HONG KONG -- China Telecom said Tuesday that it has applied to list its shares in Shanghai, following on the heels of its suspension by the New York Stock Exchange two months ago.

The state-owned network operator, which has its primary listing in Hong Kong, said it aimed to sell up to 13.91 billion yuan-denominated shares in Shanghai.

It is unclear how much it hopes to raise, but based on China Telecom's closing price in Hong Kong Tuesday of 2.65 Hong Kong dollars, the offering could bring in around $4.75 billion.

Ke Ruiwen, who doubles as chairman of China Telecom and its unlisted parent company, said at an online news conference late Tuesday that the group has a "rare strategic opportunity" to list domestically given investor interest in themes including 5G networks, cloud computing and digital transformation.

Ke said the offering proceeds would be used for these purposes. However, the company's budgeted capital expenditure this year amount to 87 billion yuan ($13.3 billion), only a slight 2.6% increase from last year even amid the intensive build-out of 5G network infrastructure.

The company announced its application to list on the main board of the Shanghai Stock Exchange after trading hours in Hong Kong on Tuesday when the group also released its annual results. The company made a net profit of 20.85 billion yuan last year, a 1.6% increase from 2019. Its revenue came in at 393.56 billion yuan, up 4.7% year-on-year.

At the projected maximum size of the initial public offering in Shanghai and factoring in the exercise of a potential overallotment option, the deal would represent a 17.2% increase in China Telecom's overall share base and exceed the size of its Hong Kong share base.

Holders of its Hong Kong shares will be asked to vote on the plan at an extraordinary meeting on April 9. Chinese regulators will also need to grant permission.

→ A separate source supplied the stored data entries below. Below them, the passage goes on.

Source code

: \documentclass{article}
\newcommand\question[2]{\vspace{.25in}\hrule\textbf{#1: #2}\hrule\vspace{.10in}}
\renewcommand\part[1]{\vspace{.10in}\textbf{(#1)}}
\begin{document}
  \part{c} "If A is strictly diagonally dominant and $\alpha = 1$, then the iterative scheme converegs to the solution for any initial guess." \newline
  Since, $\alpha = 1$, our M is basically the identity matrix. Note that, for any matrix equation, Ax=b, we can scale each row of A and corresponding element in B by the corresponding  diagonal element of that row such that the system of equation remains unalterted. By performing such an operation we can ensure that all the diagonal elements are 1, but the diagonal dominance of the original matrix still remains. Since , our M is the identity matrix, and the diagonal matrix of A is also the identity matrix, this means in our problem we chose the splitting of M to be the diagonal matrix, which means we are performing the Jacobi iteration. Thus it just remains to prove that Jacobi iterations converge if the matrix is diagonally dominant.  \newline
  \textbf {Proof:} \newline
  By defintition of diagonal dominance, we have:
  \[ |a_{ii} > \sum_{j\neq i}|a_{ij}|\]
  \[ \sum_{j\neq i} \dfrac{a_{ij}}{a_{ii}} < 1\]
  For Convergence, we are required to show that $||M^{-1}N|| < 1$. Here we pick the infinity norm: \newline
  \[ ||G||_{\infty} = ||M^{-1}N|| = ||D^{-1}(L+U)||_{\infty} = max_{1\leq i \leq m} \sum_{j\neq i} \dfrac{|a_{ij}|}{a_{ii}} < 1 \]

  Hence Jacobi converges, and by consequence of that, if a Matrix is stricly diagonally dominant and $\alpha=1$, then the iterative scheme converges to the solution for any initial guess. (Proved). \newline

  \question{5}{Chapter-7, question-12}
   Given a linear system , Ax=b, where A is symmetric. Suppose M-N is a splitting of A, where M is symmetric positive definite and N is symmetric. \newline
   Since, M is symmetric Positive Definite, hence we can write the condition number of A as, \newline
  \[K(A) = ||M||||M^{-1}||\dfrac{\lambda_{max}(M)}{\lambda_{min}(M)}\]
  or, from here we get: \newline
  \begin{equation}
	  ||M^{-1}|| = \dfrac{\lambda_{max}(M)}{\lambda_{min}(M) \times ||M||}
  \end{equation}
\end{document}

The price tag of the issuance is unclear as the pricing mechanism for domestic shares is different from Hong Kong's.

China Telecom parent China Telecommunications Corp. was named late last year by the U.S. Department of Defense as one of 44 Chinese companies that have links to the country's military. Under an executive order issued by then-President Donald Trump, American individuals are barred from investing in such companies.

Trading of China Telecom's depositary shares, along with those of peers China Mobile and China Unicom, was suspended by the New York Stock Exchange on Jan. 11. The three have filed an appeal to the exchange to reverse their suspension.

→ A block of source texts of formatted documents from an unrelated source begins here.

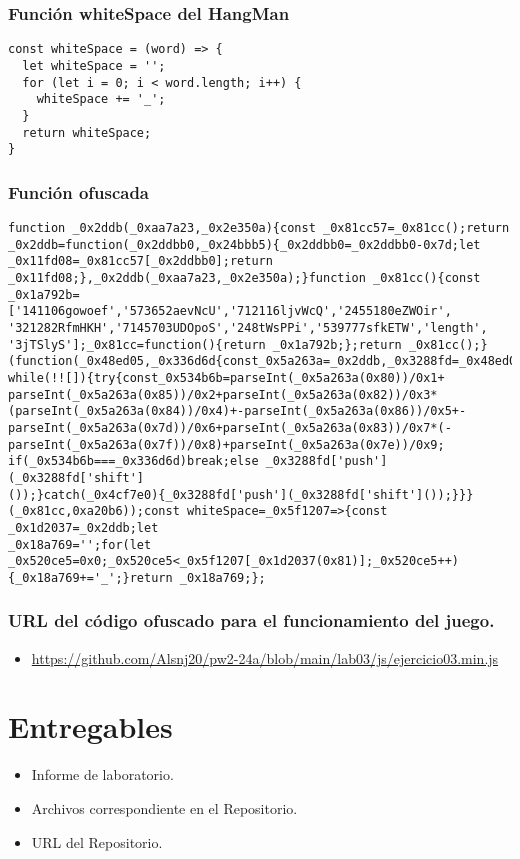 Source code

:\documentclass{article}
\begin{document}
\subsubsection{Función whiteSpace del HangMan}
\begin{lstlisting}[style=ascii-tree]
const whiteSpace = (word) => {
  let whiteSpace = '';
  for (let i = 0; i < word.length; i++) {
    whiteSpace += '_';
  }
  return whiteSpace;
}
\end{lstlisting}
\subsubsection{Función ofuscada}
\begin{lstlisting}[style=ascii-tree]
function _0x2ddb(_0xaa7a23,_0x2e350a){const _0x81cc57=_0x81cc();return 
_0x2ddb=function(_0x2ddbb0,_0x24bbb5){_0x2ddbb0=_0x2ddbb0-0x7d;let 
_0x11fd08=_0x81cc57[_0x2ddbb0];return 
_0x11fd08;},_0x2ddb(_0xaa7a23,_0x2e350a);}function _0x81cc(){const 
_0x1a792b=['141106gowoef','573652aevNcU','712116ljvWcQ','2455180eZWOir',
'321282RfmHKH','7145703UDOpoS','248tWsPPi','539777sfkETW','length',
'3jTSlyS'];_0x81cc=function(){return _0x1a792b;};return _0x81cc();}
(function(_0x48ed05,_0x336d6d{const_0x5a263a=_0x2ddb,_0x3288fd=_0x48ed05();
while(!![]){try{const_0x534b6b=parseInt(_0x5a263a(0x80))/0x1+
parseInt(_0x5a263a(0x85))/0x2+parseInt(_0x5a263a(0x82))/0x3*
(parseInt(_0x5a263a(0x84))/0x4)+-parseInt(_0x5a263a(0x86))/0x5+-
parseInt(_0x5a263a(0x7d))/0x6+parseInt(_0x5a263a(0x83))/0x7*(-
parseInt(_0x5a263a(0x7f))/0x8)+parseInt(_0x5a263a(0x7e))/0x9;
if(_0x534b6b===_0x336d6d)break;else _0x3288fd['push'](_0x3288fd['shift']
());}catch(_0x4cf7e0){_0x3288fd['push'](_0x3288fd['shift']());}}}
(_0x81cc,0xa20b6));const whiteSpace=_0x5f1207=>{const _0x1d2037=_0x2ddb;let 
_0x18a769='';for(let _0x520ce5=0x0;_0x520ce5<_0x5f1207[_0x1d2037(0x81)];_0x520ce5++)
{_0x18a769+='_';}return _0x18a769;};
\end{lstlisting}
\subsubsection{URL del código ofuscado para el funcionamiento del juego.}
\begin{itemize}
	\item \url{https://github.com/Alsnj20/pw2-24a/blob/main/lab03/js/ejercicio03.min.js}
\end{itemize}
\section{Entregables}
\begin{itemize}
    \item Informe de laboratorio.
    \item Archivos correspondiente en el Repositorio.
    \item URL del Repositorio.
\end{itemize}
\end{document}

Despite this, China Telecom and its peers have been among the key beneficiaries of record inflows this year through an investment channel that allows mainland Chinese to buy stocks listed in Hong Kong. China Telecom has surged 35.2% in Hong Kong since Jan. 11.

Asked twice by different reporters about the connection between the decision to move ahead with the long-discussed Shanghai listing and the NYSE's move, Ke did not reply directly but said the new listing was an "appropriate decision made at an appropriate time."

Ke carefully avoided criticizing Washington or the NYSE. He stressed that the company had completely abided by all rules and regulations in the U.S. over the past two decades.

Xiaomi and Luokung Technology, which have also been blacklisted by the U.S. Defense Department, have filed legal challenges seeking their removal from the list.

Tianlei Huang, research fellow at Peterson Institute for International Economics, told Nikkei Asia that "it seems like the NYSE will continue to implement the investment ban signed by the former president unless that executive order is revoked by the new Biden administration." He thinks President Joe Biden is too preoccupied with his domestic agenda to revisit the investment ban against China.

Notably, the NYSE proceeded Tuesday with another suspension, halting trade in the shares of state-owned oil company CNOOC, which had also been blacklisted. The prospects of China Telecom resuming trade on the NYSE thus appear slim. 

However, going forward, Huang believes the fate of these Chinese companies will not deter others from seeking U.S. listings in the future, as the "many advantages the U.S. market possess over the Chinese market are long term and structural."

For those seeking to list in the U.S., "such structural advantages may well outweigh the challenges posed by stricter auditing rules and other uncertainties in the broader U.S.-China relations."